Otro símbolo muy importante es la nube, que acompañó continuamente al pueblo elegido en su camino del Éxodo y ahora envuelve a los presentes. De la nube sale la voz divina que proclama a Jesús como Hijo predilecto. En el momento del bautismo, la voz se dirigió a Jesús para confirmarlo e investirlo en su misión (1,11). Ahora se dirige a los discípulos: Jesús es el Hijo predilecto al que hay que escuchar, seguir, obedecer, porque su testimonio y profecía son veraces.

Después de resonar la voz divina cesó la visión: Jesús vuelve a ser el compañero de camino (v 8b), pero la meta de este camino resulta incomprensible a los discípulos, que, envueltos por el misterio, guardan silencio sobre los hechos que han experimentado como testigos.

 

MEDITATIO

La liturgia de la Palabra de hoy propone a nuestra contemplación la luz que irradia la persona de Jesús transfigurado: es un desgarrarse el cielo, un rayo de luz eterna que llega al corazón para herirlo con la nostalgia del rostro de Dios. Estamos llamados a participar no de una visión desencarnada, falsamente mística, idílica. A través de todas las lecturas podemos seguir un hilo de oro: el del don de sí mismo como condición de la verdadera comunión con Dios.

El Padre, origen de toda paternidad, revela su corazón haciéndonos revivir con Abrahán el sacrificio y la paz de la ofrenda suprema. A cada uno de nosotros se nos puede pedir -más bien, se nos pide ciertamente- el sacrificio del propio Isaac. Pero la Palabra nos deja entrever que éste es el camino para participar de la misma realidad de Dios. El mismo Dios Padre no perdonó a su propio Hijo, el predilecto, sino que lo entregó por nosotros. Cristo no consideró "un tesoro codiciable el ser igual a Dios" (cf. Flp 2,6), sino que nos amó y se entregó a sí mismo por nosotros. ¿No renunciaremos nosotros a todo, no nos negaremos a nosotros mismos para entrar en comunión con él?

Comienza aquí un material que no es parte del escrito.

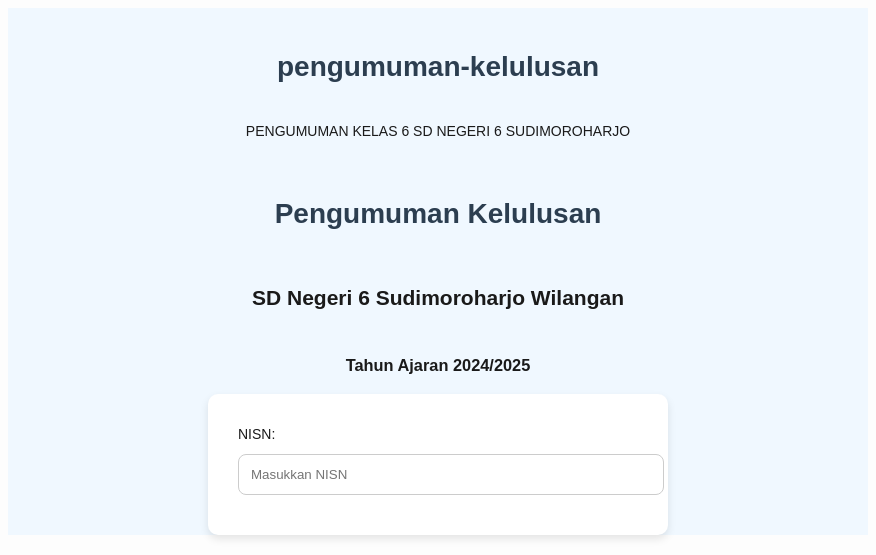 # pengumuman-kelulusan
PENGUMUMAN KELAS 6 SD NEGERI 6 SUDIMOROHARJO 
<!DOCTYPE html>
<html lang="id">
<head>
  <meta charset="UTF-8">
  <title>Pengumuman Kelulusan - SDN 6 Sudimoroharjo</title>
  <style>
    body {
      font-family: Arial, sans-serif;
      background-color: #f0f8ff;
      display: flex;
      flex-direction: column;
      align-items: center;
      padding-top: 100px;
    }
    h1 {
      color: #2c3e50;
    }
    .form-container {
      background-color: #ffffff;
      padding: 30px;
      border-radius: 10px;
      box-shadow: 0 4px 8px rgba(0,0,0,0.1);
      width: 100%;
      max-width: 400px;
    }
    input[type="text"] {
      width: 100%;
      padding: 12px;
      margin: 10px 0;
      border: 1px solid #ccc;
      border-radius: 8px;
    }
    button {
      width: 100%;
      padding: 12px;
      background-color: #2ecc71;
      color: white;
      border: none;
      border-radius: 8px;
      cursor: pointer;
      font-size: 16px;
    }
    button:hover {
      background-color: #27ae60;
    }
    .result {
      margin-top: 20px;
      font-size: 18px;
      font-weight: bold;
    }
  </style>
</head>
<body>
  <h1>Pengumuman Kelulusan</h1>
  <h2>SD Negeri 6 Sudimoroharjo Wilangan</h2>
  <h3>Tahun Ajaran 2024/2025</h3>
  <div class="form-container">
    <label for="nisn">NISN:</label>
    <input type="text" id="nisn" placeholder="Masukkan NISN">
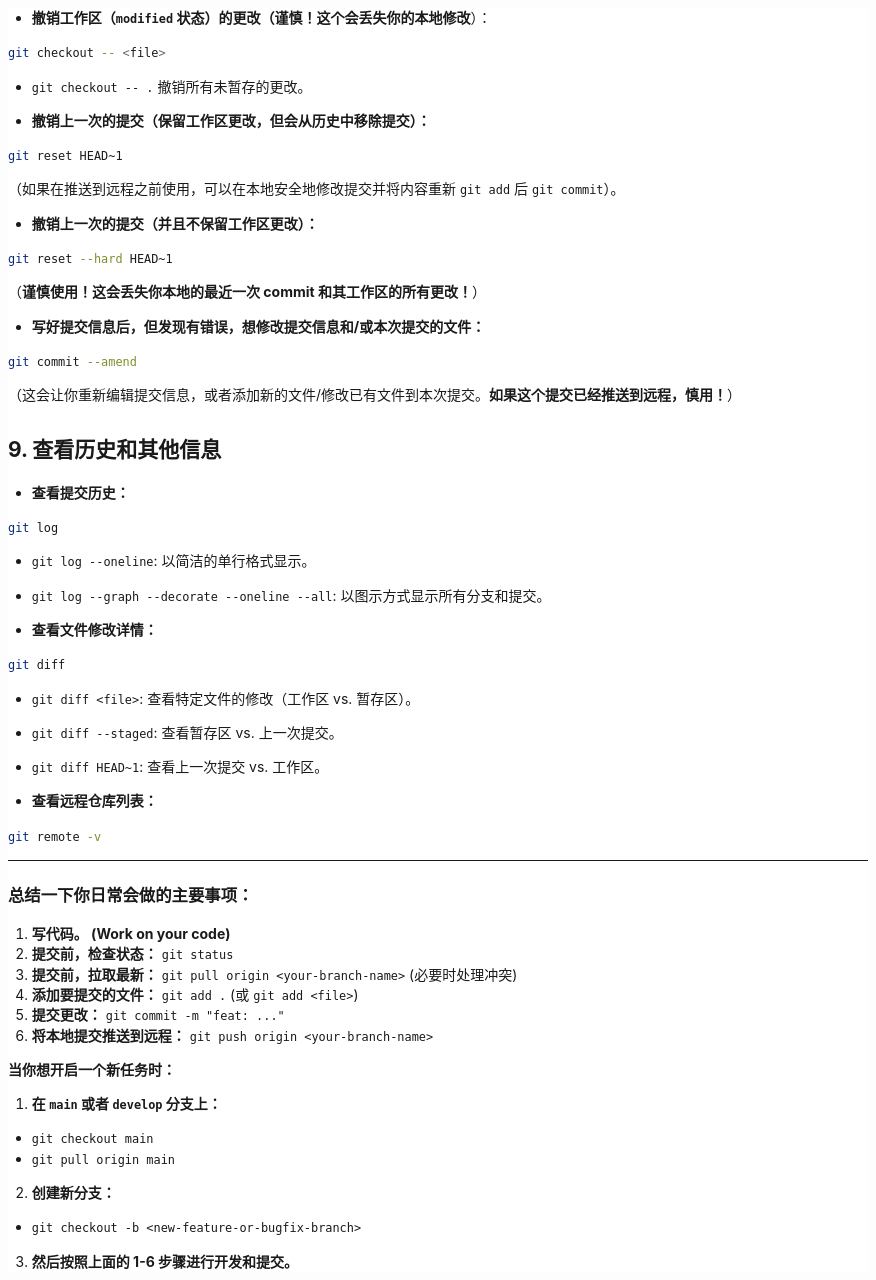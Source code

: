 * **撤销工作区（`modified` 状态）的更改（谨慎！这个会丢失你的本地修改**）：
 ```bash
 git checkout -- <file>
 ```
 * `git checkout -- .` 撤销所有未暂存的更改。

* **撤销上一次的提交（保留工作区更改，但会从历史中移除提交）：**
 ```bash
 git reset HEAD~1
 ```
 （如果在推送到远程之前使用，可以在本地安全地修改提交并将内容重新 `git add` 后 `git commit`）。

* **撤销上一次的提交（并且不保留工作区更改）：**
 ```bash
 git reset --hard HEAD~1
 ```
 （**谨慎使用！这会丢失你本地的最近一次 commit 和其工作区的所有更改！**）

* **写好提交信息后，但发现有错误，想修改提交信息和/或本次提交的文件：**
 ```bash
 git commit --amend
 ```
 （这会让你重新编辑提交信息，或者添加新的文件/修改已有文件到本次提交。**如果这个提交已经推送到远程，慎用！**）

## 9. 查看历史和其他信息

* **查看提交历史：**
 ```bash
 git log
 ```
 * `git log --oneline`: 以简洁的单行格式显示。
 * `git log --graph --decorate --oneline --all`: 以图示方式显示所有分支和提交。

* **查看文件修改详情：**
 ```bash
 git diff
 ```
 * `git diff <file>`: 查看特定文件的修改（工作区 vs. 暂存区）。
 * `git diff --staged`: 查看暂存区 vs. 上一次提交。
 * `git diff HEAD~1`: 查看上一次提交 vs. 工作区。

* **查看远程仓库列表：**
 ```bash
 git remote -v
 ```

---

### 总结一下你日常会做的主要事项：

1. **写代码。 (Work on your code)**
2. **提交前，检查状态：** `git status`
3. **提交前，拉取最新：** `git pull origin <your-branch-name>` (必要时处理冲突)
4. **添加要提交的文件：** `git add .` (或 `git add <file>`)
5. **提交更改：** `git commit -m "feat: ..."`
6. **将本地提交推送到远程：** `git push origin <your-branch-name>`

**当你想开启一个新任务时：**

1. **在 `main` 或者 `develop` 分支上：**
 * `git checkout main`
 * `git pull origin main`
2. **创建新分支：**
 * `git checkout -b <new-feature-or-bugfix-branch>`
3. **然后按照上面的 1-6 步骤进行开发和提交。**
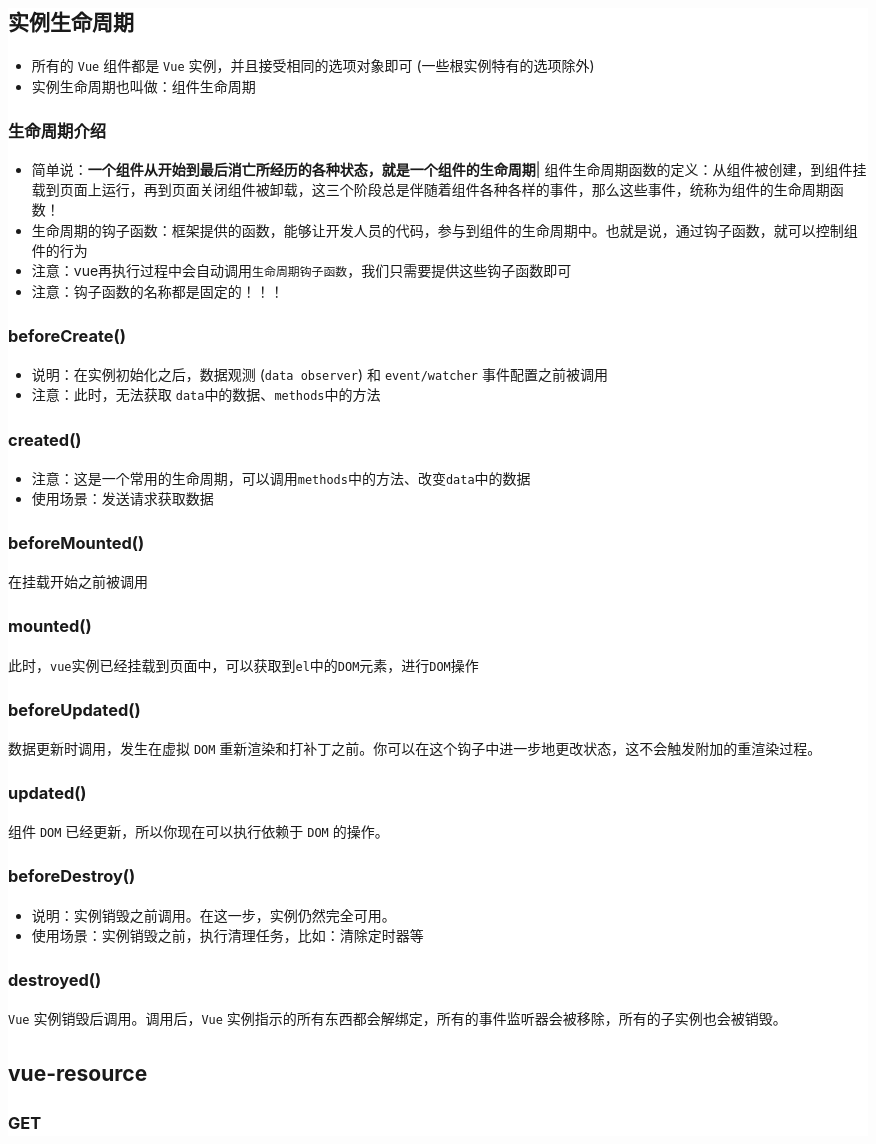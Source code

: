 ## 实例生命周期

- 所有的 `Vue` 组件都是 `Vue` 实例，并且接受相同的选项对象即可 (一些根实例特有的选项除外)
- 实例生命周期也叫做：组件生命周期

### 生命周期介绍

- 简单说：**一个组件从开始到最后消亡所经历的各种状态，就是一个组件的生命周期**|
组件生命周期函数的定义：从组件被创建，到组件挂载到页面上运行，再到页面关闭组件被卸载，这三个阶段总是伴随着组件各种各样的事件，那么这些事件，统称为组件的生命周期函数！
- 生命周期的钩子函数：框架提供的函数，能够让开发人员的代码，参与到组件的生命周期中。也就是说，通过钩子函数，就可以控制组件的行为
- 注意：vue再执行过程中会自动调用`生命周期钩子函数`，我们只需要提供这些钩子函数即可
- 注意：钩子函数的名称都是固定的！！！

### beforeCreate()

- 说明：在实例初始化之后，数据观测 (`data observer`) 和 `event/watcher` 事件配置之前被调用
- 注意：此时，无法获取 `data`中的数据、`methods`中的方法

### created()

- 注意：这是一个常用的生命周期，可以调用`methods`中的方法、改变`data`中的数据
- 使用场景：发送请求获取数据

### beforeMounted()

在挂载开始之前被调用

### mounted()

此时，`vue`实例已经挂载到页面中，可以获取到`el`中的`DOM`元素，进行`DOM`操作

### beforeUpdated()

数据更新时调用，发生在虚拟 `DOM` 重新渲染和打补丁之前。你可以在这个钩子中进一步地更改状态，这不会触发附加的重渲染过程。

### updated()

组件 `DOM` 已经更新，所以你现在可以执行依赖于 `DOM` 的操作。

### beforeDestroy()

- 说明：实例销毁之前调用。在这一步，实例仍然完全可用。
- 使用场景：实例销毁之前，执行清理任务，比如：清除定时器等

### destroyed()

`Vue` 实例销毁后调用。调用后，`Vue` 实例指示的所有东西都会解绑定，所有的事件监听器会被移除，所有的子实例也会被销毁。

## vue-resource

### GET
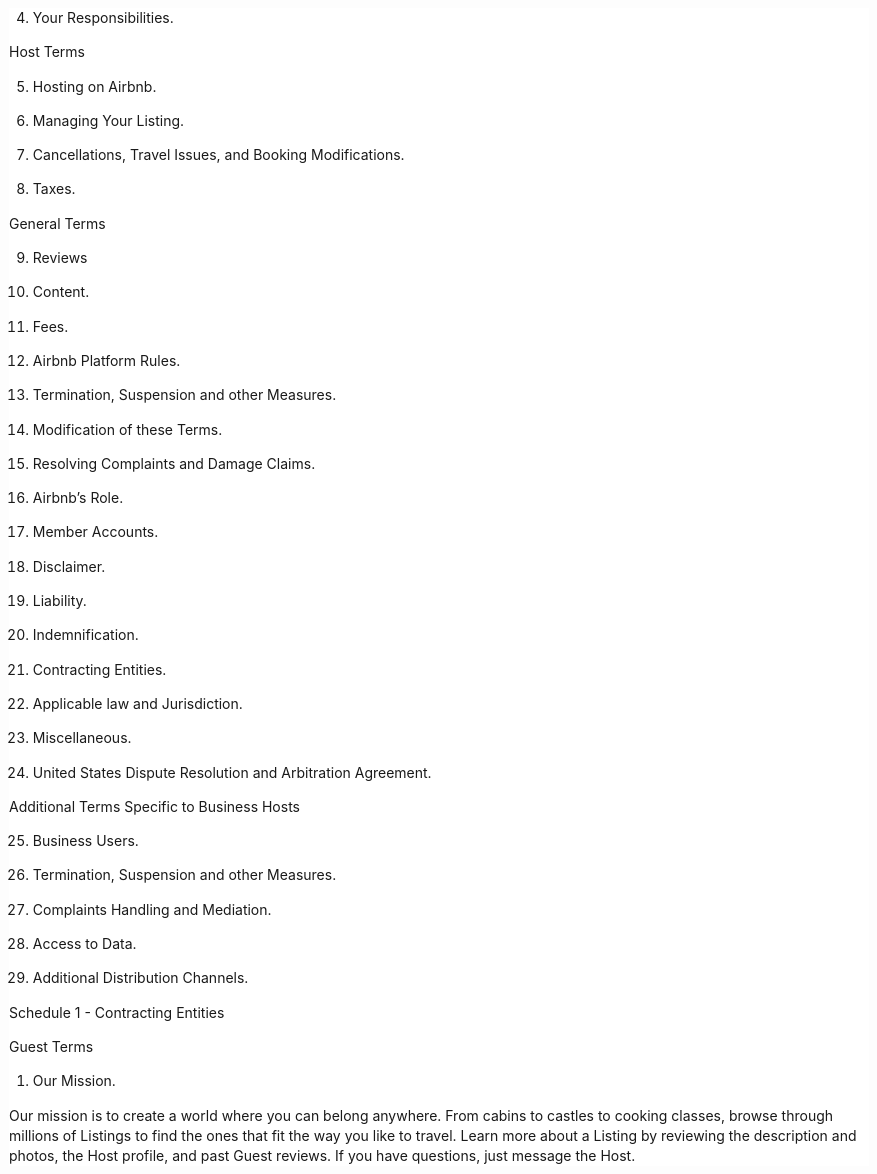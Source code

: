4. Your Responsibilities.

Host Terms

5. Hosting on Airbnb.

6. Managing Your Listing.

7. Cancellations, Travel Issues, and Booking Modifications.

8. Taxes.

General Terms

9. Reviews

10. Content.

11. Fees.

12. Airbnb Platform Rules.

13. Termination, Suspension and other Measures.

14. Modification of these Terms.

15. Resolving Complaints and Damage Claims.

16. Airbnb’s Role.

17. Member Accounts.

18. Disclaimer.

19. Liability.

20. Indemnification.

21. Contracting Entities.

22. Applicable law and Jurisdiction.

23. Miscellaneous.

24. United States Dispute Resolution and Arbitration Agreement.

Additional Terms Specific to Business Hosts

25. Business Users.

26. Termination, Suspension and other Measures.

27. Complaints Handling and Mediation.

28. Access to Data.

29. Additional Distribution Channels.

Schedule 1 - Contracting Entities

Guest Terms
1. Our Mission.

Our mission is to create a world where you can belong anywhere. From cabins to castles to cooking classes, browse through millions of Listings to find the ones that fit the way you like to travel. Learn more about a Listing by reviewing the description and photos, the Host profile, and past Guest reviews. If you have questions, just message the Host.
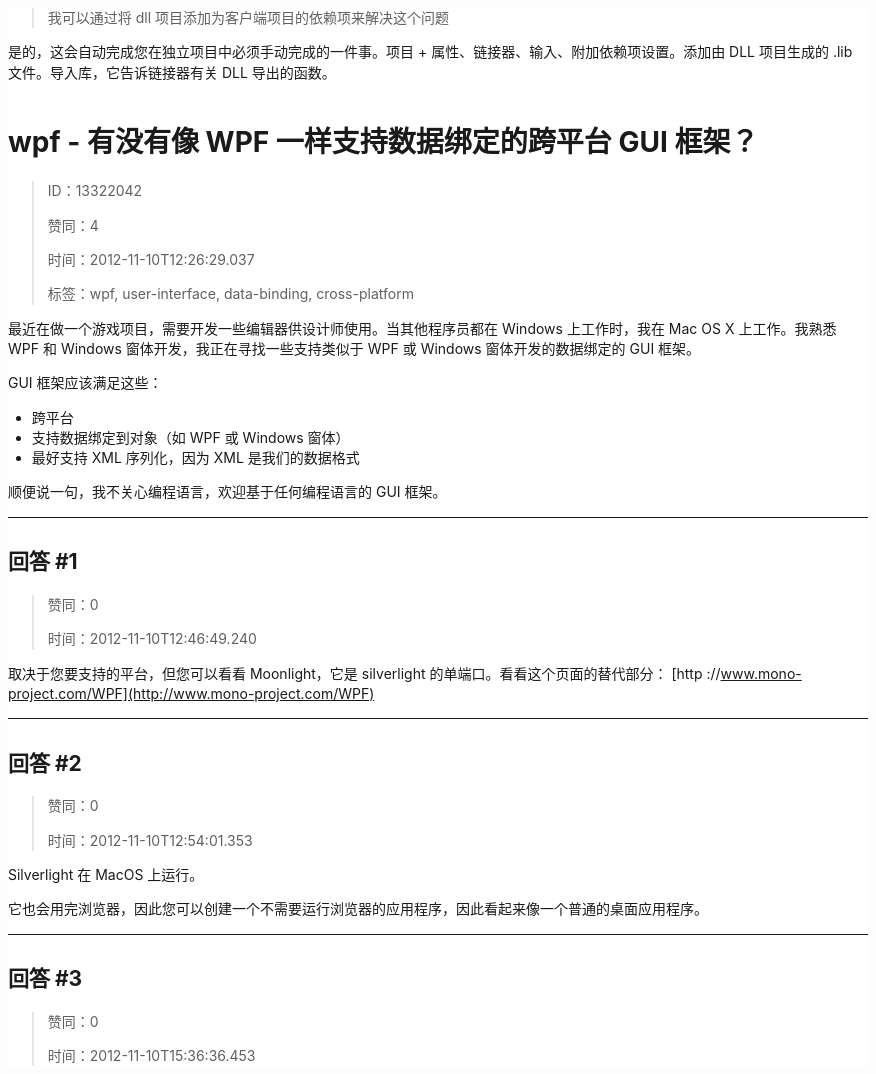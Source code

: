 > 我可以通过将 dll 项目添加为客户端项目的依赖项来解决这个问题

是的，这会自动完成您在独立项目中必须手动完成的一件事。项目 + 属性、链接器、输入、附加依赖项设置。添加由 DLL 项目生成的 .lib 文件。导入库，它告诉链接器有关 DLL 导出的函数。

# wpf - 有没有像 WPF 一样支持数据绑定的跨平台 GUI 框架？

> ID：13322042
> 
> 赞同：4
> 
> 时间：2012-11-10T12:26:29.037
> 
> 标签：wpf, user-interface, data-binding, cross-platform

最近在做一个游戏项目，需要开发一些编辑器供设计师使用。当其他程序员都在 Windows 上工作时，我在 Mac OS X 上工作。我熟悉 WPF 和 Windows 窗体开发，我正在寻找一些支持类似于 WPF 或 Windows 窗体开发的数据绑定的 GUI 框架。

GUI 框架应该满足这些：

*   跨平台
*   支持数据绑定到对象（如 WPF 或 Windows 窗体）
*   最好支持 XML 序列化，因为 XML 是我们的数据格式

顺便说一句，我不关心编程语言，欢迎基于任何编程语言的 GUI 框架。

* * *

## 回答 #1

> 赞同：0
> 
> 时间：2012-11-10T12:46:49.240

取决于您要支持的平台，但您可以看看 Moonlight，它是 silverlight 的单端口。看看这个页面的替代部分： [http ://www.mono-project.com/WPF](http://www.mono-project.com/WPF)

* * *

## 回答 #2

> 赞同：0
> 
> 时间：2012-11-10T12:54:01.353

Silverlight 在 MacOS 上运行。

它也会用完浏览器，因此您可以创建一个不需要运行浏览器的应用程序，因此看起来像一个普通的桌面应用程序。

* * *

## 回答 #3

> 赞同：0
> 
> 时间：2012-11-10T15:36:36.453
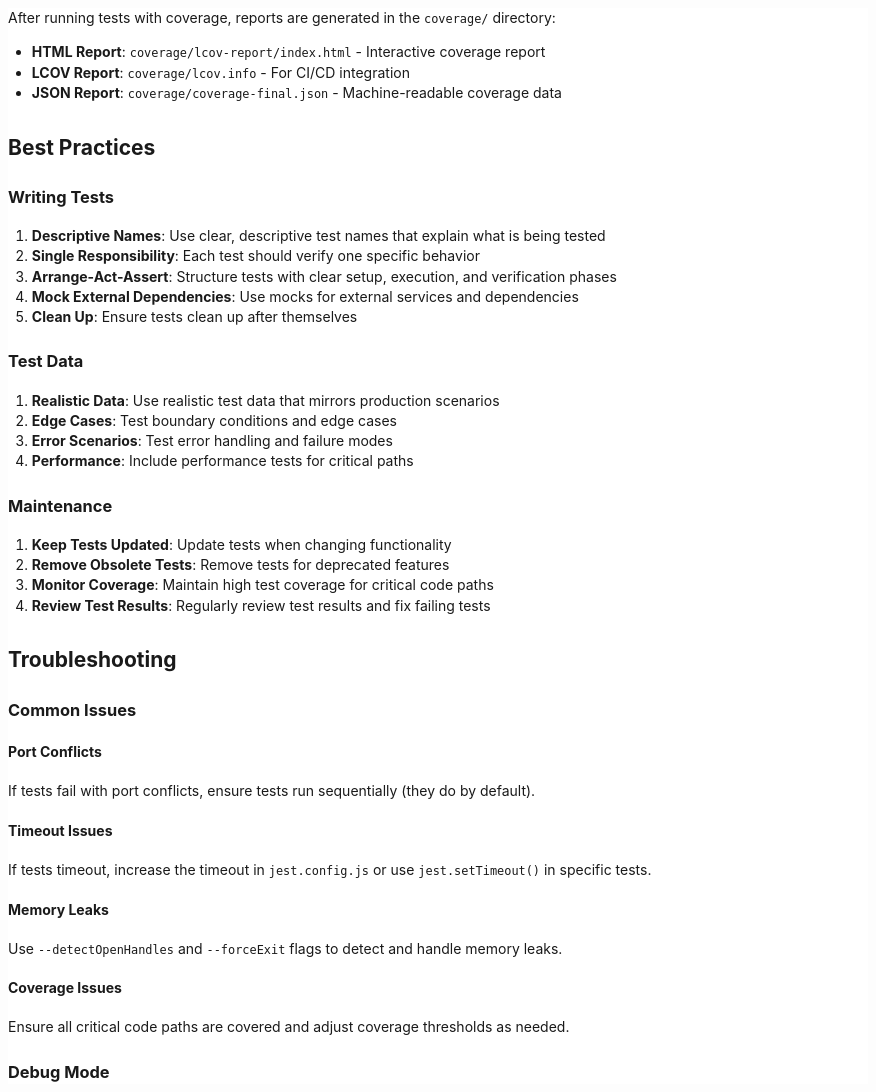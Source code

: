 After running tests with coverage, reports are generated in the `coverage/` directory:

- **HTML Report**: `coverage/lcov-report/index.html` - Interactive coverage report
- **LCOV Report**: `coverage/lcov.info` - For CI/CD integration
- **JSON Report**: `coverage/coverage-final.json` - Machine-readable coverage data

## Best Practices

### Writing Tests

1. **Descriptive Names**: Use clear, descriptive test names that explain what is being tested
2. **Single Responsibility**: Each test should verify one specific behavior
3. **Arrange-Act-Assert**: Structure tests with clear setup, execution, and verification phases
4. **Mock External Dependencies**: Use mocks for external services and dependencies
5. **Clean Up**: Ensure tests clean up after themselves

### Test Data

1. **Realistic Data**: Use realistic test data that mirrors production scenarios
2. **Edge Cases**: Test boundary conditions and edge cases
3. **Error Scenarios**: Test error handling and failure modes
4. **Performance**: Include performance tests for critical paths

### Maintenance

1. **Keep Tests Updated**: Update tests when changing functionality
2. **Remove Obsolete Tests**: Remove tests for deprecated features
3. **Monitor Coverage**: Maintain high test coverage for critical code paths
4. **Review Test Results**: Regularly review test results and fix failing tests

## Troubleshooting

### Common Issues

#### Port Conflicts

If tests fail with port conflicts, ensure tests run sequentially (they do by default).

#### Timeout Issues

If tests timeout, increase the timeout in `jest.config.js` or use `jest.setTimeout()` in specific tests.

#### Memory Leaks

Use `--detectOpenHandles` and `--forceExit` flags to detect and handle memory leaks.

#### Coverage Issues

Ensure all critical code paths are covered and adjust coverage thresholds as needed.

### Debug Mode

En la transfiguración, Jesús ofrece a los tres discípulos la visión luminosa para mostrarles el final del oscuro túnel de la pasión, poco antes anunciada. Ahí está la voz del Padre para confirmarlo: él es el Hijo predilecto que cumplirá su designio; es el testimonio veraz cuando pide a sus seguidores negarse a sí mismos y llevar la propia cruz detrás de él.

Todo esto debería quedar claro a los discípulos y a nosotros. Pero todavía tiene su mezcla de oscuridad: la nube de luz de la Presencia de Dios nos envuelve siempre en la sombra, y la revelación no elimina el misterio. Sin embargo, queda algo indeleble en el corazón: Jesús es el Hijo que el Padre ha entregado por nosotros; el compañero que nos abre el camino, el que nos enseña a escuchar dando los pasos de una entrega sin reservas.

 

ORATIO

Oh Padre, ternura infinita, por nosotros no te has reservado a tu único Hijo: tu corazón divino conoce el desgarro mayor, que es a la vez el purísimo gozo de amar. Concédeme, Padre, saber corresponder a tu don con el abandono confiado a tus manos y ofreciéndote lo mejor que tenemos. Ayúdanos a acoger humildemente esa muerte que se nos pide cada día y que es nuestra entrega total: el sacrificio de nosotros mismos por la vida del mundo. Plásmanos con la sabiduría del Espíritu a imagen de tu Hijo; hombres nuevos, en él viviremos como hijos, con él nos ofrecemos por todos los hermanos: es la única gloria que vale la pena, es el amor que transfigura la oscuridad del tiempo presente en luz de eternidad.

 

CONTEMPLATIO

Es imposible contemplar el Sumo Bien y no amarle; y no amarlo en la misma medida cuanto es dado contemplarle, hasta que el amor alcance alguna semejanza con aquel amor que llevó a Dios a hacerse hombre, en la humildad de la condición humana, para hacer al hombre semejante a Dios en la glorificación de la divina participación. Entonces es dulce para el hombre hacerse humilde con la soberana Majestad, pobre con el Hijo de Dios, conforme a la divina Sabiduría, teniendo en sí los mismos sentimientos de Cristo Jesús, Señor nuestro. En él nuestro ser no muere, nuestro entendimiento no yerra, nuestro amor no queda defraudado; cuanto más se le busca, más dulce se le encuentra, y cuanto más dulce se le halla, con más diligencia se le busca.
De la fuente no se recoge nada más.